_The records_.
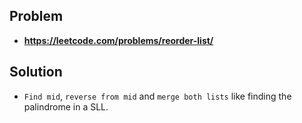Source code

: ## Problem

- **https://leetcode.com/problems/reorder-list/**

## Solution

- `Find mid`, `reverse from mid` and `merge both lists` like finding the palindrome in a SLL.
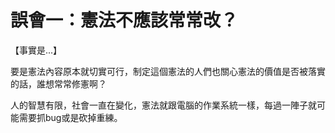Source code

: # 誤會一：憲法不應該常常改？

【事實是...】

要是憲法內容原本就切實可行，制定這個憲法的人們也關心憲法的價值是否被落實的話，誰想常常修憲啊？

人的智慧有限，社會一直在變化，憲法就跟電腦的作業系統一樣，每過一陣子就可能需要抓bug或是砍掉重練。



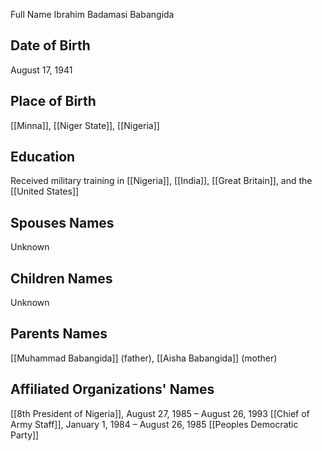 Full Name
Ibrahim Badamasi Babangida

## Date of Birth
August 17, 1941

## Place of Birth
[[Minna]], [[Niger State]], [[Nigeria]]

## Education
Received military training in [[Nigeria]], [[India]], [[Great Britain]], and the [[United States]]

## Spouses Names
Unknown

## Children Names
Unknown

## Parents Names
[[Muhammad Babangida]] (father), [[Aisha Babangida]] (mother)

## Affiliated Organizations' Names
 [[8th President of Nigeria]], August 27, 1985 – August 26, 1993
 [[Chief of Army Staff]], January 1, 1984 – August 26, 1985
 [[Peoples Democratic Party]]


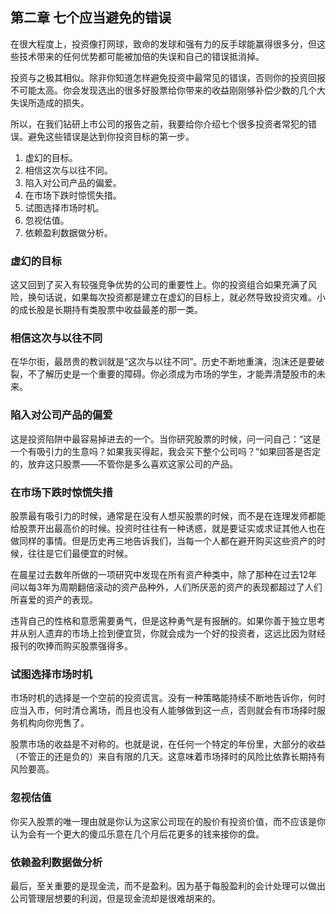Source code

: ## 第二章 七个应当避免的错误

在很大程度上，投资像打网球，致命的发球和强有力的反手球能赢得很多分，但这些技术带来的任何优势都可能被加倍的失误和自己的错误抵消掉。

投资与之极其相似。除非你知道怎样避免投资中最常见的错误，否则你的投资回报不可能太高。你会发现选出的很多好股票给你带来的收益刚刚够补偿少数的几个大失误所造成的损失。

所以，在我们钻研上市公司的报告之前，我要给你介绍七个很多投资者常犯的错误。避免这些错误是达到你投资目标的第一步。

1. 虚幻的目标。
2. 相信这次与以往不同。
3. 陷入对公司产品的偏爱。
4. 在市场下跌时惊慌失措。
5. 试图选择市场时机。
6. 忽视估值。
7. 依赖盈利数据做分析。

### 虚幻的目标

这又回到了买入有较强竞争优势的公司的重要性上。你的投资组合如果充满了风险，换句话说，如果每次投资都是建立在虚幻的目标上，就必然导致投资灾难。小的成长股是长期持有类股票中收益最差的那一类。

### 相信这次与以往不同

在华尔街，最昂贵的教训就是“这次与以往不同”。历史不断地重演，泡沫还是要破裂，不了解历史是一个重要的障碍。你必须成为市场的学生，才能弄清楚股市的未来。

### 陷入对公司产品的偏爱

这是投资陷阱中最容易掉进去的一个。当你研究股票的时候，问一问自己：“这是一个有吸引力的生意吗？如果我买得起，我会买下整个公司吗？”如果回答是否定的，放弃这只股票——不管你是多么喜欢这家公司的产品。

### 在市场下跌时惊慌失措

股票最有吸引力的时候，通常是在没有人想买股票的时候，而不是在连理发师都能给股票开出最高价的时候。投资时往往有一种诱惑，就是要证实或求证其他人也在做同样的事情。但是历史再三地告诉我们，当每一个人都在避开购买这些资产的时候，往往是它们最便宜的时候。

在晨星过去数年所做的一项研究中发现在所有资产种类中，除了那种在过去12年间以每3年为周期翻倍滚动的资产品种外，人们所厌恶的资产的表现都超过了人们所喜爱的资产的表现。

违背自己的性格和意愿需要勇气，但是这种勇气是有报酬的。如果你善于独立思考并从别人遗弃的市场上捡到便宜货，你就会成为一个好的投资者，这远比因为财经报刊的吹捧而购买股票强得多。

### 试图选择市场时机

市场时机的选择是一个空前的投资谎言。没有一种策略能持续不断地告诉你，何时应当入市，何时清仓离场，而且也没有人能够做到这一点，否则就会有市场择时服务机构向你兜售了。

股票市场的收益是不对称的。也就是说，在任何一个特定的年份里，大部分的收益（不管正的还是负的）来自有限的几天。这意味着市场择时的风险比依靠长期持有风险要高。

### 忽视估值

你买入股票的唯一理由就是你认为这家公司现在的股价有投资价值，而不应该是你认为会有一个更大的傻瓜乐意在几个月后花更多的钱来接你的盘。

### 依赖盈利数据做分析

最后，至关重要的是现金流，而不是盈利。因为基于每股盈利的会计处理可以做出公司管理层想要的利润，但是现金流却是很难胡来的。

_What to produce_.
Only the lines above starting with the one with "3. 陷入对公司产品的偏爱。" and going through the one with "这是投资陷阱中最容易掉进去的" are to be copied, word for word and with both ends kept.

_Result below_.
3. 陷入对公司产品的偏爱。
4. 在市场下跌时惊慌失措。
5. 试图选择市场时机。
6. 忽视估值。
7. 依赖盈利数据做分析。

### 虚幻的目标

这又回到了买入有较强竞争优势的公司的重要性上。你的投资组合如果充满了风险，换句话说，如果每次投资都是建立在虚幻的目标上，就必然导致投资灾难。小的成长股是长期持有类股票中收益最差的那一类。

### 相信这次与以往不同

在华尔街，最昂贵的教训就是“这次与以往不同”。历史不断地重演，泡沫还是要破裂，不了解历史是一个重要的障碍。你必须成为市场的学生，才能弄清楚股市的未来。

### 陷入对公司产品的偏爱

这是投资陷阱中最容易掉进去的一个。当你研究股票的时候，问一问自己：“这是一个有吸引力的生意吗？如果我买得起，我会买下整个公司吗？”如果回答是否定的，放弃这只股票——不管你是多么喜欢这家公司的产品。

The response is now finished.